**** Information supplied

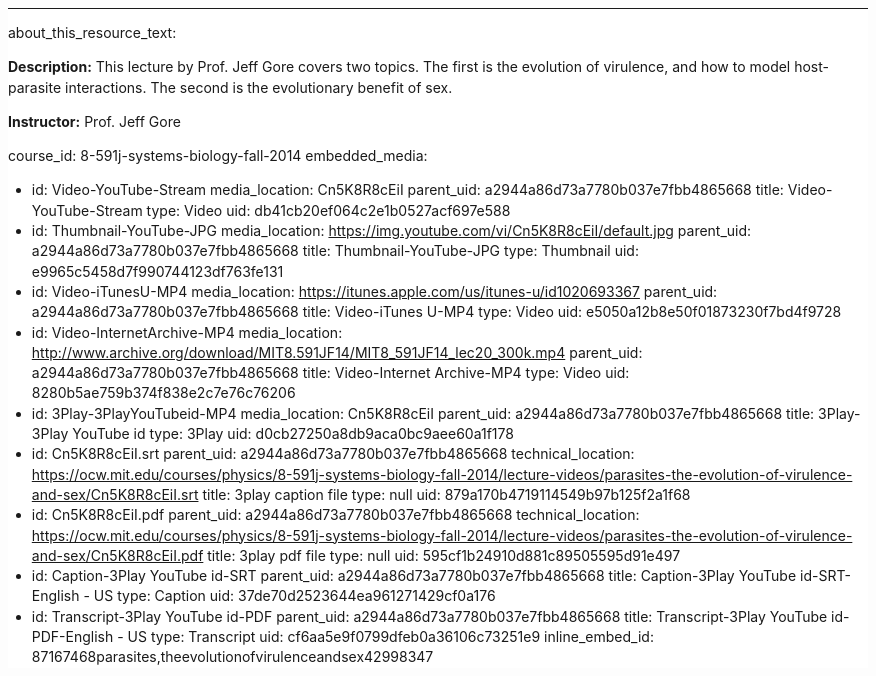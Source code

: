 ---
about_this_resource_text: <p><strong>Description:</strong> This lecture by Prof. Jeff
  Gore covers two topics. The first is the evolution of virulence, and how to model
  host-parasite interactions. The second is the evolutionary benefit of sex.</p> <p><strong>Instructor:</strong>
  Prof. Jeff Gore</p>
course_id: 8-591j-systems-biology-fall-2014
embedded_media:
- id: Video-YouTube-Stream
  media_location: Cn5K8R8cEiI
  parent_uid: a2944a86d73a7780b037e7fbb4865668
  title: Video-YouTube-Stream
  type: Video
  uid: db41cb20ef064c2e1b0527acf697e588
- id: Thumbnail-YouTube-JPG
  media_location: https://img.youtube.com/vi/Cn5K8R8cEiI/default.jpg
  parent_uid: a2944a86d73a7780b037e7fbb4865668
  title: Thumbnail-YouTube-JPG
  type: Thumbnail
  uid: e9965c5458d7f990744123df763fe131
- id: Video-iTunesU-MP4
  media_location: https://itunes.apple.com/us/itunes-u/id1020693367
  parent_uid: a2944a86d73a7780b037e7fbb4865668
  title: Video-iTunes U-MP4
  type: Video
  uid: e5050a12b8e50f01873230f7bd4f9728
- id: Video-InternetArchive-MP4
  media_location: http://www.archive.org/download/MIT8.591JF14/MIT8_591JF14_lec20_300k.mp4
  parent_uid: a2944a86d73a7780b037e7fbb4865668
  title: Video-Internet Archive-MP4
  type: Video
  uid: 8280b5ae759b374f838e2c7e76c76206
- id: 3Play-3PlayYouTubeid-MP4
  media_location: Cn5K8R8cEiI
  parent_uid: a2944a86d73a7780b037e7fbb4865668
  title: 3Play-3Play YouTube id
  type: 3Play
  uid: d0cb27250a8db9aca0bc9aee60a1f178
- id: Cn5K8R8cEiI.srt
  parent_uid: a2944a86d73a7780b037e7fbb4865668
  technical_location: https://ocw.mit.edu/courses/physics/8-591j-systems-biology-fall-2014/lecture-videos/parasites-the-evolution-of-virulence-and-sex/Cn5K8R8cEiI.srt
  title: 3play caption file
  type: null
  uid: 879a170b4719114549b97b125f2a1f68
- id: Cn5K8R8cEiI.pdf
  parent_uid: a2944a86d73a7780b037e7fbb4865668
  technical_location: https://ocw.mit.edu/courses/physics/8-591j-systems-biology-fall-2014/lecture-videos/parasites-the-evolution-of-virulence-and-sex/Cn5K8R8cEiI.pdf
  title: 3play pdf file
  type: null
  uid: 595cf1b24910d881c89505595d91e497
- id: Caption-3Play YouTube id-SRT
  parent_uid: a2944a86d73a7780b037e7fbb4865668
  title: Caption-3Play YouTube id-SRT-English - US
  type: Caption
  uid: 37de70d2523644ea961271429cf0a176
- id: Transcript-3Play YouTube id-PDF
  parent_uid: a2944a86d73a7780b037e7fbb4865668
  title: Transcript-3Play YouTube id-PDF-English - US
  type: Transcript
  uid: cf6aa5e9f0799dfeb0a36106c73251e9
inline_embed_id: 87167468parasites,theevolutionofvirulenceandsex42998347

********

■ **Task details**:
Would you output, from the records above, exactly the run of lines that starts at the line containing "uid: e9965c5458d7f990744123df763fe131" and ends at the line containing "- id: Caption-3Play YouTube id-SRT", and only that run?

■ **Response to this task**:
  uid: e9965c5458d7f990744123df763fe131
- id: Video-iTunesU-MP4
  media_location: https://itunes.apple.com/us/itunes-u/id1020693367
  parent_uid: a2944a86d73a7780b037e7fbb4865668
  title: Video-iTunes U-MP4
  type: Video
  uid: e5050a12b8e50f01873230f7bd4f9728
- id: Video-InternetArchive-MP4
  media_location: http://www.archive.org/download/MIT8.591JF14/MIT8_591JF14_lec20_300k.mp4
  parent_uid: a2944a86d73a7780b037e7fbb4865668
  title: Video-Internet Archive-MP4
  type: Video
  uid: 8280b5ae759b374f838e2c7e76c76206
- id: 3Play-3PlayYouTubeid-MP4
  media_location: Cn5K8R8cEiI
  parent_uid: a2944a86d73a7780b037e7fbb4865668
  title: 3Play-3Play YouTube id
  type: 3Play
  uid: d0cb27250a8db9aca0bc9aee60a1f178
- id: Cn5K8R8cEiI.srt
  parent_uid: a2944a86d73a7780b037e7fbb4865668
  technical_location: https://ocw.mit.edu/courses/physics/8-591j-systems-biology-fall-2014/lecture-videos/parasites-the-evolution-of-virulence-and-sex/Cn5K8R8cEiI.srt
  title: 3play caption file
  type: null
  uid: 879a170b4719114549b97b125f2a1f68
- id: Cn5K8R8cEiI.pdf
  parent_uid: a2944a86d73a7780b037e7fbb4865668
  technical_location: https://ocw.mit.edu/courses/physics/8-591j-systems-biology-fall-2014/lecture-videos/parasites-the-evolution-of-virulence-and-sex/Cn5K8R8cEiI.pdf
  title: 3play pdf file
  type: null
  uid: 595cf1b24910d881c89505595d91e497
- id: Caption-3Play YouTube id-SRT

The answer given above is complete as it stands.